• [Task description]
Each line of the listing that contains the word "proceso" is to be copied.

• [Excerpted records]
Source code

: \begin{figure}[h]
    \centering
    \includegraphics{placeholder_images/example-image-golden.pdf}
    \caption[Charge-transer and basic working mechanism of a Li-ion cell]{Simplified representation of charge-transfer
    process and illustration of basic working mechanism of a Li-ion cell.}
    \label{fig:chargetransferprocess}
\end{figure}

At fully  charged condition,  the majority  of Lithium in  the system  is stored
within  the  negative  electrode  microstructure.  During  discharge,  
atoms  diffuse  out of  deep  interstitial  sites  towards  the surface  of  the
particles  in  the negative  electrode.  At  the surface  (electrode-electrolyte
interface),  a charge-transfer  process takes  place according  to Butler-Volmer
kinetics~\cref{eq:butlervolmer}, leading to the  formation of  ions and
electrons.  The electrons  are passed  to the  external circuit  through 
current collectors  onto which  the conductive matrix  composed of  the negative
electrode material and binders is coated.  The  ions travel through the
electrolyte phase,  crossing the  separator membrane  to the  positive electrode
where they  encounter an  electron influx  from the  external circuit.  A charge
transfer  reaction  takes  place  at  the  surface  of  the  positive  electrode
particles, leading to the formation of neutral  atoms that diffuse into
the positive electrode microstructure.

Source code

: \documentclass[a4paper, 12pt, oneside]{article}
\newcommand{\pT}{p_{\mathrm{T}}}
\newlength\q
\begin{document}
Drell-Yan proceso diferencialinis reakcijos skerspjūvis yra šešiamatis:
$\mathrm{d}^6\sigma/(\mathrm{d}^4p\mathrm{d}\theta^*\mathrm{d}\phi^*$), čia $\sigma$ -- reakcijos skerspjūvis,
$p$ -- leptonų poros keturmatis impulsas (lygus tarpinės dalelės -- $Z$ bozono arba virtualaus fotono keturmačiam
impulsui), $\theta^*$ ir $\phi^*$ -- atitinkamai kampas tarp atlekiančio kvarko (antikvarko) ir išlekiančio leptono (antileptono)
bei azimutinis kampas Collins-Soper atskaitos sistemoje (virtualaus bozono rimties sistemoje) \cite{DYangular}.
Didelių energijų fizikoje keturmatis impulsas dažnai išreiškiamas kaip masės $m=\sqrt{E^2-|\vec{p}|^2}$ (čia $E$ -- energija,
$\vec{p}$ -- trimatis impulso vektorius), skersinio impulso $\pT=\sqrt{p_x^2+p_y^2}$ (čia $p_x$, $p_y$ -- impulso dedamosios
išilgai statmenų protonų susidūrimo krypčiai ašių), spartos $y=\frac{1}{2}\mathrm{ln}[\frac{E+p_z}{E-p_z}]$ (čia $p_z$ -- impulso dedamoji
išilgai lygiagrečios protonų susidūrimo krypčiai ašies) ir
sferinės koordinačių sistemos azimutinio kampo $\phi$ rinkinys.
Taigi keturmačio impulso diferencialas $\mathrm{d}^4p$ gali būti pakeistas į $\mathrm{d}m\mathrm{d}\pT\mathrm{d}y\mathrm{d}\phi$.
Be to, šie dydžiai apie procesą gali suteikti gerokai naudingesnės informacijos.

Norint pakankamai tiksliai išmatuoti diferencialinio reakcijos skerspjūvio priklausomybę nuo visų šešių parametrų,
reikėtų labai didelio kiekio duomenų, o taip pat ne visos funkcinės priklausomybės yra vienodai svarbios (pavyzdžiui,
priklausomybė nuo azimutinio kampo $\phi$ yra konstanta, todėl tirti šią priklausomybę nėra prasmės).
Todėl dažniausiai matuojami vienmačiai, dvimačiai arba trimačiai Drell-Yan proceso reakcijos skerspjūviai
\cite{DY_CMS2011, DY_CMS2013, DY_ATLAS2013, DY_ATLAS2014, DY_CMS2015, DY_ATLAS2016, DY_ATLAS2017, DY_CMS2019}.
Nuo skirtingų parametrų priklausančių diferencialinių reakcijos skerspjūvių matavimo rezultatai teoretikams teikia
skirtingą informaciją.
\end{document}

• [Response to the exercise]
Drell-Yan proceso diferencialinis reakcijos skerspjūvis yra šešiamatis:
Todėl dažniausiai matuojami vienmačiai, dvimačiai arba trimačiai Drell-Yan proceso reakcijos skerspjūviai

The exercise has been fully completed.